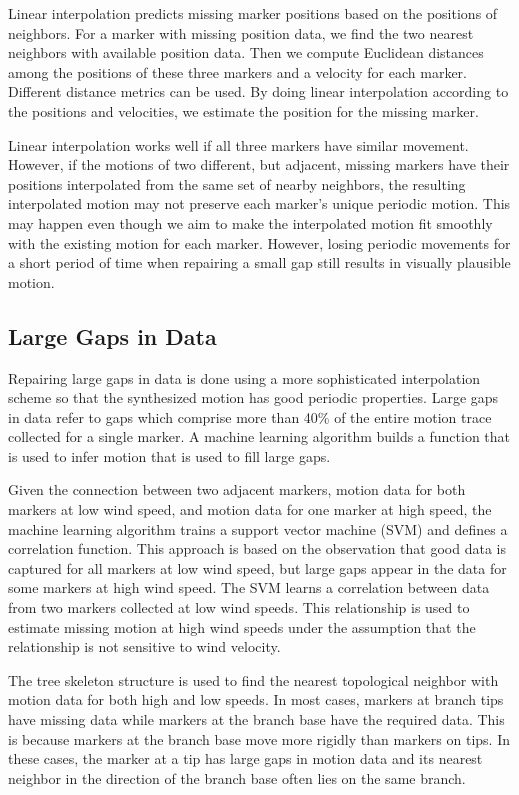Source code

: Linear interpolation predicts missing marker positions based on the positions of neighbors. For a marker with missing position data, we find the two nearest neighbors with available position data. Then we compute Euclidean distances among the positions of these three markers and a velocity for each marker. Different distance metrics can be used. By doing linear interpolation according to the positions and velocities, we estimate the position for the missing marker. 

Linear interpolation works well if all three markers have similar movement. However, if the motions of two different, but adjacent, missing markers have their positions interpolated from the same set of nearby neighbors, the resulting interpolated motion may not preserve each marker's unique periodic motion. This may happen even though we aim to make the interpolated motion fit smoothly with the existing motion for each marker. However, losing periodic movements for a short period of time when repairing a small gap still results in visually plausible motion. 

\subsection{Large Gaps in Data}

Repairing large gaps in data is done using a more sophisticated interpolation scheme so that the synthesized motion has good periodic properties.  Large gaps in data refer to gaps which comprise more than 40\% of the entire motion trace collected for a single marker. A machine learning algorithm builds a function that is used to infer motion that is used to fill large gaps.  

Given the connection between two adjacent markers, motion data for both markers at low wind speed, and motion data for one marker at high speed, the machine learning algorithm trains a support vector machine (SVM) and defines a correlation function. This approach is based on the observation that good data is captured for all markers at low wind speed, but large gaps appear in the data for some markers at high wind speed.  The SVM learns a correlation between data from two markers collected at low wind speeds.  This relationship is used to estimate missing motion at high wind speeds under the assumption that the relationship is not sensitive to wind velocity.

The tree skeleton structure is used to find the nearest topological neighbor with motion data for both high and low speeds. In most cases, markers at branch tips have missing data while markers at the branch base have the required data. This is because markers at the branch base move more rigidly than markers on tips. In these cases, the marker at a tip has large gaps in motion data and its nearest neighbor in the direction of the branch base often lies on the same branch.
☆ ☆ ☆ ☆ ☆
**The task:** Look through the records above for the string "motion", then copy every line that has it.

**Answer to the exercise:**
Linear interpolation works well if all three markers have similar movement. However, if the motions of two different, but adjacent, missing markers have their positions interpolated from the same set of nearby neighbors, the resulting interpolated motion may not preserve each marker's unique periodic motion. This may happen even though we aim to make the interpolated motion fit smoothly with the existing motion for each marker. However, losing periodic movements for a short period of time when repairing a small gap still results in visually plausible motion. 
Repairing large gaps in data is done using a more sophisticated interpolation scheme so that the synthesized motion has good periodic properties.  Large gaps in data refer to gaps which comprise more than 40\% of the entire motion trace collected for a single marker. A machine learning algorithm builds a function that is used to infer motion that is used to fill large gaps.  
Given the connection between two adjacent markers, motion data for both markers at low wind speed, and motion data for one marker at high speed, the machine learning algorithm trains a support vector machine (SVM) and defines a correlation function. This approach is based on the observation that good data is captured for all markers at low wind speed, but large gaps appear in the data for some markers at high wind speed.  The SVM learns a correlation between data from two markers collected at low wind speeds.  This relationship is used to estimate missing motion at high wind speeds under the assumption that the relationship is not sensitive to wind velocity.
The tree skeleton structure is used to find the nearest topological neighbor with motion data for both high and low speeds. In most cases, markers at branch tips have missing data while markers at the branch base have the required data. This is because markers at the branch base move more rigidly than markers on tips. In these cases, the marker at a tip has large gaps in motion data and its nearest neighbor in the direction of the branch base often lies on the same branch.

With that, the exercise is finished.